Berkeley
今日は、20世紀のイギリスを代表する作曲家ベンジャミン・ブリテン(Benjamin Britten:1913-76)の「戦争レクイエム(War Requiem:1962年)」を聴きに行きました。提供はUCバークレー音楽学部。会場は、大学内の「Zellerbach Hall」。約90分の大作です。
この曲は、もともとあのナチスドイツのイギリス(コベントリー)への空爆(1940年)で破壊された聖マイケル教会に贈られた曲で、反戦主義者のブリテンが明確なメッセージを込めて作った曲です。
また彼は、その初演に際して、三人のソリストをソ連・イギリス・ドイツのそれぞれから招こうとし、結果的に実現はしなかったものの、第二次大戦で戦った国同士の和解を表現しようとしたとも言われています。
初めて聴いたのですが、とにかく楽曲の編成が大規模で、楽器も見た事もないものがたくさん舞台にあふれているという感じです。ハープ、ドラ、鐘の みならず、太鼓やティンパニーなどの鳴り物?の類だけでも十種類ぐらいはあったでしょうか。コーラスも、大人の声と子どもの声に分かれ、舞台に乗りきらな いので、子どもたちのコーラスは客席後方で鳴り響くという趣向です。
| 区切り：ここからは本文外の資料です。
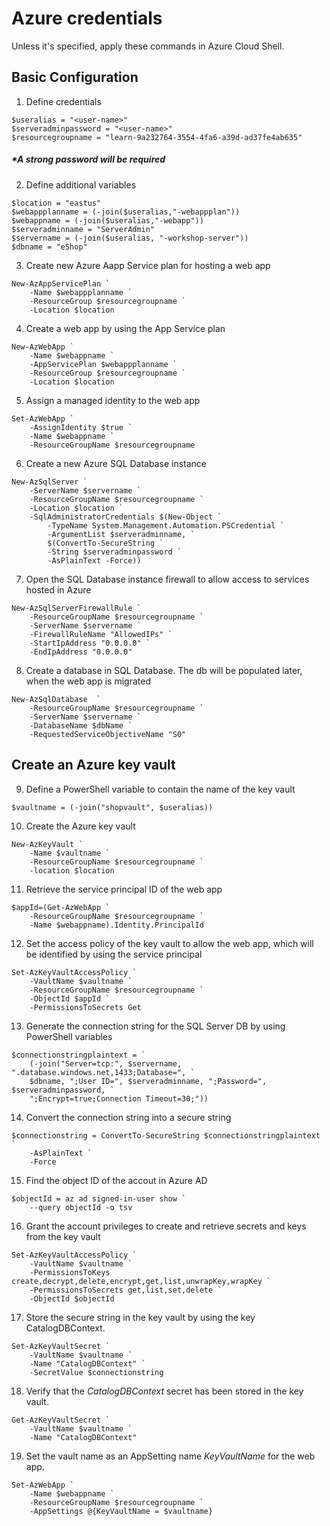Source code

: # Azure credentials

Unless it's specified, apply these commands in Azure Cloud Shell.

## Basic Configuration

1. Define credentials
```
$useralias = "<user-name>"
$serveradminpassword = "<user-name>"
$resourcegroupname = "learn-9a232764-3554-4fa6-a39d-ad37fe4ab635"
```

##### *A strong password will be required

2. Define additional variables
```
$location = "eastus"
$webappplanname = (-join($useralias,"-webappplan"))
$webappname = (-join($useralias,"-webapp"))
$serveradminname = "ServerAdmin"
$servername = (-join($useralias, "-workshop-server"))
$dbname = "eShop"
```

3. Create new Azure Aapp Service plan for hosting a web app
```
New-AzAppServicePlan `
    -Name $webappplanname `
    -ResourceGroup $resourcegroupname `
    -Location $location
```

4. Create a web app by using the App Service plan
```
New-AzWebApp `
    -Name $webappname `
    -AppServicePlan $webappplanname `
    -ResourceGroup $resourcegroupname `
    -Location $location
```

5. Assign a managed identity to the web app
```
Set-AzWebApp `
    -AssignIdentity $true `
    -Name $webappname `
    -ResourceGroupName $resourcegroupname
```

6. Create a new Azure SQL Database instance
```
New-AzSqlServer `
    -ServerName $servername `
    -ResourceGroupName $resourcegroupname `
    -Location $location `
    -SqlAdministratorCredentials $(New-Object `
        -TypeName System.Management.Automation.PSCredential `
        -ArgumentList $serveradminname, `
        $(ConvertTo-SecureString `
        -String $serveradminpassword `
        -AsPlainText -Force))
```

7. Open the SQL Database instance firewall to allow access to services hosted in Azure
```
New-AzSqlServerFirewallRule `
    -ResourceGroupName $resourcegroupname `
    -ServerName $servername `
    -FirewallRuleName "AllowedIPs" `
    -StartIpAddress "0.0.0.0" `
    -EndIpAddress "0.0.0.0"
```

8. Create a database in SQL Database. The db will be populated later, when the web app is migrated
```
New-AzSqlDatabase  `
    -ResourceGroupName $resourcegroupname `
    -ServerName $servername `
    -DatabaseName $dbName `
    -RequestedServiceObjectiveName "S0"
```

## Create an Azure key vault

9. Define a PowerShell variable to contain the name of the key vault
```
$vaultname = (-join("shopvault", $useralias))
```
10. Create the Azure key vault
```
New-AzKeyVault `
    -Name $vaultname `
    -ResourceGroupName $resourcegroupname `
    -location $location
```

11. Retrieve the service principal ID of the web app
```
$appId=(Get-AzWebApp `
    -ResourceGroupName $resourcegroupname `
    -Name $webappname).Identity.PrincipalId
```

12. Set the access policy of the key vault to allow the web app, which will be identified by using the service principal
```
Set-AzKeyVaultAccessPolicy `
    -VaultName $vaultname `
    -ResourceGroupName $resourcegroupname `
    -ObjectId $appId `
    -PermissionsToSecrets Get
```

13. Generate the connection string for the SQL Server DB by using PowerShell variables
```
$connectionstringplaintext = `
    (-join("Server=tcp:", $servername, ".database.windows.net,1433;Database=", `
    $dbname, ";User ID=", $serveradminname, ";Password=", $serveradminpassword, `
    ";Encrypt=true;Connection Timeout=30;"))
```

14. Convert the connection string into a secure string
```
$connectionstring = ConvertTo-SecureString $connectionstringplaintext `
    -AsPlainText `
    -Force
```

15. Find the object ID of the accout in Azure AD
```
$objectId = az ad signed-in-user show `
    --query objectId -o tsv
```

16. Grant the account privileges to create and retrieve secrets and keys from the key vault
```
Set-AzKeyVaultAccessPolicy `
    -VaultName $vaultname `
    -PermissionsToKeys create,decrypt,delete,encrypt,get,list,unwrapKey,wrapKey `
    -PermissionsToSecrets get,list,set,delete `
    -ObjectId $objectId
```

17. Store the secure string in the key vault by using the key CatalogDBContext.
```
Set-AzKeyVaultSecret `
    -VaultName $vaultname `
    -Name "CatalogDBContext" `
    -SecretValue $connectionstring
```

18. Verify that the *CatalogDBContext* secret has been stored in the key vault.
```
Get-AzKeyVaultSecret `
    -VaultName $vaultname `
    -Name "CatalogDBContext"
```

19. Set the vault name as an AppSetting name *KeyVaultName* for the web app.
```
Set-AzWebApp `
    -Name $webappname `
    -ResourceGroupName $resourcegroupname `
    -AppSettings @{KeyVaultName = $vaultname}
```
パンフレットには、「編成があまりに大きいのでめったに演奏されることがなく、バーク リーでは初の演奏になる」と書いてありました。
だから迫力は満点ですが、個人的には、「レクイエム」にしては少々騒々しすぎるなとも感じました。
しかし、曲の最終局面での、この世のものとは思えない美しい旋律の交差、全体を通じて音が持つ限りない可能性を極限までつきつめた音の彩りと多様な展開に、自分の「音楽」の幅も広がったように感じました。
僭越ですが、ぼくの「平和学」も一種のレクイエムだと思っています。
無数の死者と対話する中から、希望と尊厳と信仰を取り戻す営み。
ですから、今晩は気分一新、また自分の研究への情熱も喚起されました。